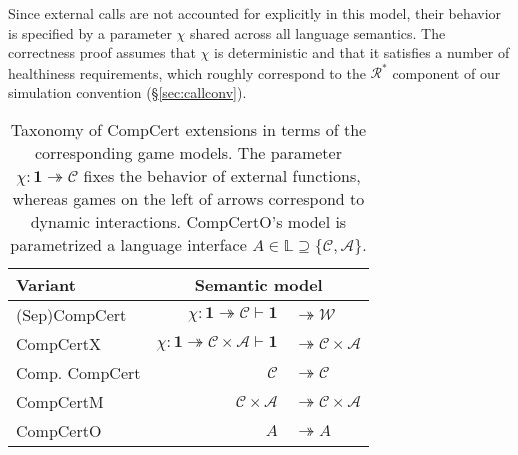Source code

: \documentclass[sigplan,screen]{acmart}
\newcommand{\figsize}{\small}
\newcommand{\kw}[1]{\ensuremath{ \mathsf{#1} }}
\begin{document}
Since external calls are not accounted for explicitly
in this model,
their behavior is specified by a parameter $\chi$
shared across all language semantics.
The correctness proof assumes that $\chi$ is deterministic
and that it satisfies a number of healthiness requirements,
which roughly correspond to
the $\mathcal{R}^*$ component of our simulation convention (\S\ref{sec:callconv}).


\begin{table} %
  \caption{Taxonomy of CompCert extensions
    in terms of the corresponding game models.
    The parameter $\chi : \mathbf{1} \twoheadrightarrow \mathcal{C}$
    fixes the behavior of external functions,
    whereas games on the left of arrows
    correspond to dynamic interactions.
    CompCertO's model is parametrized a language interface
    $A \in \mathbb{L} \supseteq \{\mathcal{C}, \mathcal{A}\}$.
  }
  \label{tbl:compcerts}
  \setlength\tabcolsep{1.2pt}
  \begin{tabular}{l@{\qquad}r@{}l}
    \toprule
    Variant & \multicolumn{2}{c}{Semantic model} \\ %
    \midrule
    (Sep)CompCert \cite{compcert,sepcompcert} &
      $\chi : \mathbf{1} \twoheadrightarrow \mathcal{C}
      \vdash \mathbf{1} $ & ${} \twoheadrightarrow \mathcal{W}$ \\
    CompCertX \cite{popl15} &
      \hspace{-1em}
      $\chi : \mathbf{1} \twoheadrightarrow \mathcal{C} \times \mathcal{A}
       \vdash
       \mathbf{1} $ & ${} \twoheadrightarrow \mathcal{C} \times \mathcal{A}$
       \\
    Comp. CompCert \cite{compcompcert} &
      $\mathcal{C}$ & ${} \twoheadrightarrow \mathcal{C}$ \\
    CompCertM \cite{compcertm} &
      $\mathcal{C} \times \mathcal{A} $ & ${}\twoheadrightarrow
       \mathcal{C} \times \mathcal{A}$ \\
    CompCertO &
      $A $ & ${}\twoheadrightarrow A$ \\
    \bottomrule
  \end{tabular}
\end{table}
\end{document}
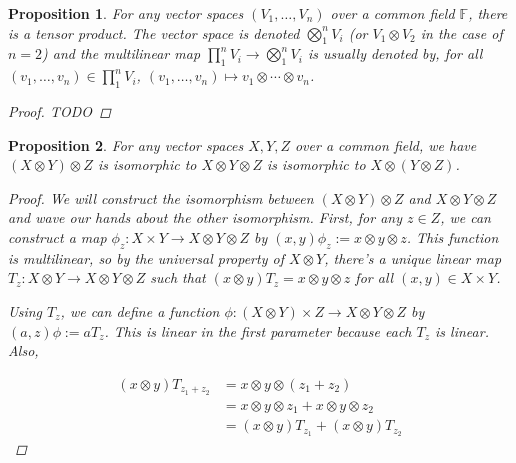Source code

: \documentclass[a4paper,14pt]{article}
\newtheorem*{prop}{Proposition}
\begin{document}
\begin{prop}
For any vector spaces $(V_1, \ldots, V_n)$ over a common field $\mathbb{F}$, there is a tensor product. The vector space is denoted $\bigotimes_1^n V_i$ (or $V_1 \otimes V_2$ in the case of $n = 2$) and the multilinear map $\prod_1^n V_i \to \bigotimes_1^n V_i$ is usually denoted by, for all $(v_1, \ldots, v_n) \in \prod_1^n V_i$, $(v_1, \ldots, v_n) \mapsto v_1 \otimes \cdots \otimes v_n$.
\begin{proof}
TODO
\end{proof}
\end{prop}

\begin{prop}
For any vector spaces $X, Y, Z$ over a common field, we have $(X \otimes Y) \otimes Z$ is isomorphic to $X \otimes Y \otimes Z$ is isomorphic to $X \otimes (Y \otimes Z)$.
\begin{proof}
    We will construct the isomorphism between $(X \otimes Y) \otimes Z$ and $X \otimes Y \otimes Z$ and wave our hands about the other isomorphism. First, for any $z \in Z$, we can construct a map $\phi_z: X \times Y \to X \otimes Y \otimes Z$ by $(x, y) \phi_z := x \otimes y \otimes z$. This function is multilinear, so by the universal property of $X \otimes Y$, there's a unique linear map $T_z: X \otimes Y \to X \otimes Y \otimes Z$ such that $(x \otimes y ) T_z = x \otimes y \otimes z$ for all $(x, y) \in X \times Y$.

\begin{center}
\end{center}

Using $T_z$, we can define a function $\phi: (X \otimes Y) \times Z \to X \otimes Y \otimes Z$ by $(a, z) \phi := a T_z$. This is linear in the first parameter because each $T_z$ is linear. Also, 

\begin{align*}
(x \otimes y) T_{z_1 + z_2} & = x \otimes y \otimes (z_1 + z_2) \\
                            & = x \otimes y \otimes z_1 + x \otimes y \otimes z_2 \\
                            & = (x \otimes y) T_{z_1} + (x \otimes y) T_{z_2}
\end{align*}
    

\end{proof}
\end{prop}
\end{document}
--
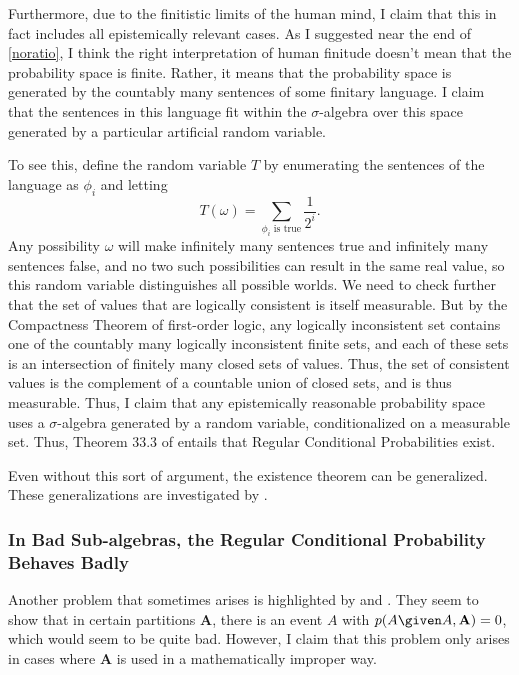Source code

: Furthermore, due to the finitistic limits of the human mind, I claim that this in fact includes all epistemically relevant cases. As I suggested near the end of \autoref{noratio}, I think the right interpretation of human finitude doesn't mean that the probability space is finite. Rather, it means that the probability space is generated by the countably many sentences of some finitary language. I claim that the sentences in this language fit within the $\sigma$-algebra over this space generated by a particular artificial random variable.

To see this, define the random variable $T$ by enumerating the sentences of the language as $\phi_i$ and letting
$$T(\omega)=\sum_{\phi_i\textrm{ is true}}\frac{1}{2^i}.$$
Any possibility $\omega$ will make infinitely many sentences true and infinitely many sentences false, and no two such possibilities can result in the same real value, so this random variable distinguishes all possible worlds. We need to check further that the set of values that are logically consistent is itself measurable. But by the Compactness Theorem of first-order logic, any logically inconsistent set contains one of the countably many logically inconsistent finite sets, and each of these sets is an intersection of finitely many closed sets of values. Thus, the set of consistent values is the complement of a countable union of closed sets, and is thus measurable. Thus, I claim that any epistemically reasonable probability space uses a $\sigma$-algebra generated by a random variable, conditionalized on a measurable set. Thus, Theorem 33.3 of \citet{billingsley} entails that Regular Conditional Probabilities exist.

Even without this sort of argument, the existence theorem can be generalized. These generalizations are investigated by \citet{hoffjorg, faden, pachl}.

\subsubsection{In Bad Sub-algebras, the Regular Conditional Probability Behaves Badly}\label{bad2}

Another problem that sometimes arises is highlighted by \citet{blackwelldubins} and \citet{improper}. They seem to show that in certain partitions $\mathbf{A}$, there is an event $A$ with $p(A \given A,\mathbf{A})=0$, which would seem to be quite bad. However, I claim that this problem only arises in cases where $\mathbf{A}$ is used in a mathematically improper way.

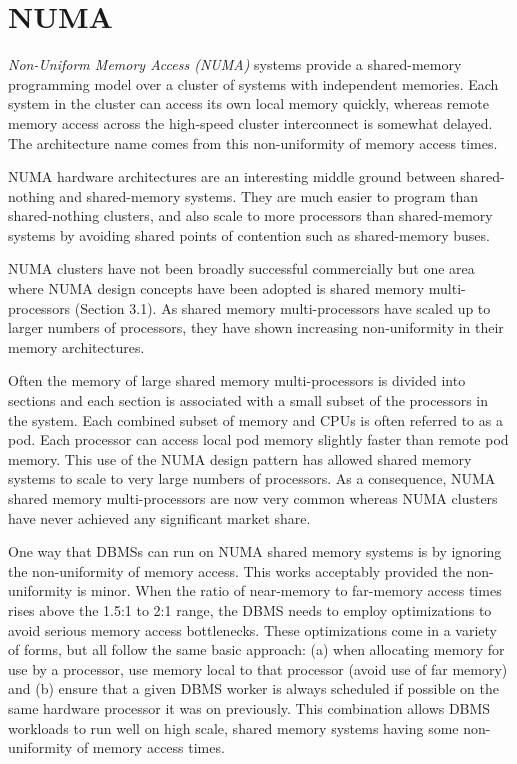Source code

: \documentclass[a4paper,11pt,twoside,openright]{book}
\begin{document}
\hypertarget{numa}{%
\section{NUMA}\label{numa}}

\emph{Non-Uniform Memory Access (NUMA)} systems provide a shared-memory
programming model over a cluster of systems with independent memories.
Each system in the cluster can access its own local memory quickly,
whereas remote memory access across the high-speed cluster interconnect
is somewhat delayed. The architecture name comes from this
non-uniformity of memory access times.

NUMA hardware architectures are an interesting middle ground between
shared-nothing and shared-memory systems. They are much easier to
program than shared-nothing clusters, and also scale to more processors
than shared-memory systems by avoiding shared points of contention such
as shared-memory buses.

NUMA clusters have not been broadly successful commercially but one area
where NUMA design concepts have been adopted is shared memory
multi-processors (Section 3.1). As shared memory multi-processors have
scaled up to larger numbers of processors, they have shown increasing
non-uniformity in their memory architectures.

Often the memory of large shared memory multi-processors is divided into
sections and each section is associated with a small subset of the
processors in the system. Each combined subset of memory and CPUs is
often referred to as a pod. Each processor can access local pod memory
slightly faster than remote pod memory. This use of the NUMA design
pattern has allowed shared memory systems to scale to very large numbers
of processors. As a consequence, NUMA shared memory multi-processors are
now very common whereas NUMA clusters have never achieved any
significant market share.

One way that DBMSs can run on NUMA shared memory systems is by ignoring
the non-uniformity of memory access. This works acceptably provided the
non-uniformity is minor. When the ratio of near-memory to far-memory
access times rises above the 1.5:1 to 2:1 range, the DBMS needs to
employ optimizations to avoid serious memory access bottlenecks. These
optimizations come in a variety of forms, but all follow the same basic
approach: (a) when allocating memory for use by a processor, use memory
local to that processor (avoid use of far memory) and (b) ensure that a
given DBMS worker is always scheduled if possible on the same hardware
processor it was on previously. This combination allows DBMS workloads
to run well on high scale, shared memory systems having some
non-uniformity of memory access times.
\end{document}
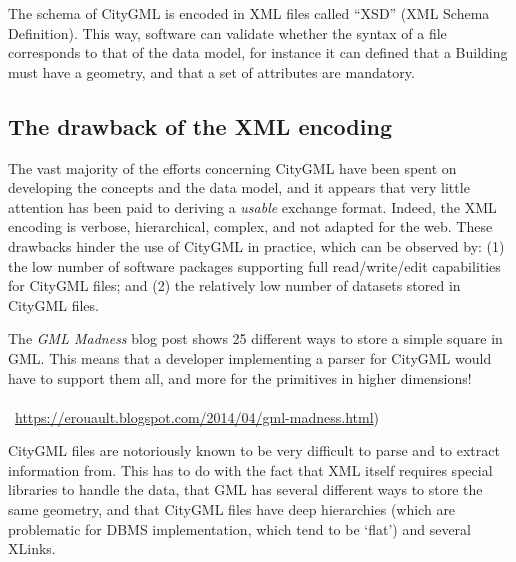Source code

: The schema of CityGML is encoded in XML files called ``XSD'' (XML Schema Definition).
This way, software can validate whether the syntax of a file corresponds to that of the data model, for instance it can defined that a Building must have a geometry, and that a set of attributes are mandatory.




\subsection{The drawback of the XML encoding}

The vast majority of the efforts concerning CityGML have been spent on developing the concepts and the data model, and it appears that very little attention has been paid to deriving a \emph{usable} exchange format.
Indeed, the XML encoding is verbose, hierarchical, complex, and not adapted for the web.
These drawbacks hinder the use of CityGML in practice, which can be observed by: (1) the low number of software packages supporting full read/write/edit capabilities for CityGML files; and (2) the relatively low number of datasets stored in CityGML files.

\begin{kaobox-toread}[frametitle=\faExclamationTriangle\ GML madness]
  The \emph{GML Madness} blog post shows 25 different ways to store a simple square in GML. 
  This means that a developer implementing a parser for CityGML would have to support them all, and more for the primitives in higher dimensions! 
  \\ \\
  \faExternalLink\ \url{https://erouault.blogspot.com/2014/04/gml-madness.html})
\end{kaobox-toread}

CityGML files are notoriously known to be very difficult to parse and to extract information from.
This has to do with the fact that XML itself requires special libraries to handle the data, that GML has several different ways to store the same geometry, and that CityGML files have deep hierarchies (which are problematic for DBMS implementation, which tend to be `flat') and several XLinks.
---
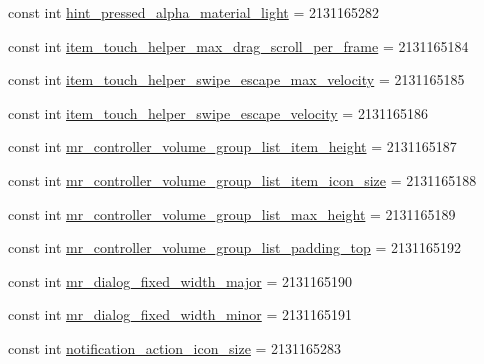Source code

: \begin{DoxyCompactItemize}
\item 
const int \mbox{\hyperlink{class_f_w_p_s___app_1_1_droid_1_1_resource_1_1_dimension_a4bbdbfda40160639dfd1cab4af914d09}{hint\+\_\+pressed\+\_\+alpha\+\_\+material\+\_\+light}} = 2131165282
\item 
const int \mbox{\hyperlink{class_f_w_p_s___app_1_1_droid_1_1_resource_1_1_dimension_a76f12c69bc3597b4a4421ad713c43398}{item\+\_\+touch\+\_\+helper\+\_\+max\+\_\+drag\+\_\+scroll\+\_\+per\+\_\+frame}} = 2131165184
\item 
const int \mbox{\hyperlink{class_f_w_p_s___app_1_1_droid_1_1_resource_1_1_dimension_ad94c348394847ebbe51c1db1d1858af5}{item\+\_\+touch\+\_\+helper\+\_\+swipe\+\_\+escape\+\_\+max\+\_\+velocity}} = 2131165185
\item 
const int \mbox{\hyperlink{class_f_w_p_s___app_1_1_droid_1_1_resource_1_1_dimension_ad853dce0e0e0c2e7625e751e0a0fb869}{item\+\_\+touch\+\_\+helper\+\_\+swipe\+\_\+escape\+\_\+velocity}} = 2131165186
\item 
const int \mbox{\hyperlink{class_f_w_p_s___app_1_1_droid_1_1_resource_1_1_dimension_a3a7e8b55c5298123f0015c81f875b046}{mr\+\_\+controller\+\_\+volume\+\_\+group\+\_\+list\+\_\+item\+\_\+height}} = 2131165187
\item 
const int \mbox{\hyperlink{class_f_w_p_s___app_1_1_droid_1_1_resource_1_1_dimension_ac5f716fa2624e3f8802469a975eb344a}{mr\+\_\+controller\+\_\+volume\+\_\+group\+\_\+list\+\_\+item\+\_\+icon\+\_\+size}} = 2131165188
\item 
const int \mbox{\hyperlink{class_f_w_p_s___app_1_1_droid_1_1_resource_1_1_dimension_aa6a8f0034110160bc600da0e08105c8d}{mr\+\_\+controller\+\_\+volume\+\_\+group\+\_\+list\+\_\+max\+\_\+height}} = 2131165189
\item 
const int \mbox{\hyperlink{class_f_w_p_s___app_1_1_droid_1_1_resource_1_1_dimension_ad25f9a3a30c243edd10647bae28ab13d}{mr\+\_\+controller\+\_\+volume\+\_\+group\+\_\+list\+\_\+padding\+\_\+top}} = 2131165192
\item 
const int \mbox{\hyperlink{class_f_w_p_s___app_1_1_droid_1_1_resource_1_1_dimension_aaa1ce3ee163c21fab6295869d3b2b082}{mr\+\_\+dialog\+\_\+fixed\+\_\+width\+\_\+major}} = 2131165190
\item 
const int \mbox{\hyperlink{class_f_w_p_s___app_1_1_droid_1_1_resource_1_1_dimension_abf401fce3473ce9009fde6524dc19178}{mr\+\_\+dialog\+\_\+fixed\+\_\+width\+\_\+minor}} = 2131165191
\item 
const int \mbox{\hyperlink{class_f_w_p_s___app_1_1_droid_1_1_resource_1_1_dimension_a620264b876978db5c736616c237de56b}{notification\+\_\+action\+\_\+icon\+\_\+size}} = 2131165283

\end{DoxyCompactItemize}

Task instructions: Among the entries above, copy exactly only the lines starting with the one containing "whereas remote memory" and going through the one containing "than shared-memory systems", both ends included.

Result:
whereas remote memory access across the high-speed cluster interconnect
is somewhat delayed. The architecture name comes from this
non-uniformity of memory access times.

NUMA hardware architectures are an interesting middle ground between
shared-nothing and shared-memory systems. They are much easier to
program than shared-nothing clusters, and also scale to more processors
than shared-memory systems by avoiding shared points of contention such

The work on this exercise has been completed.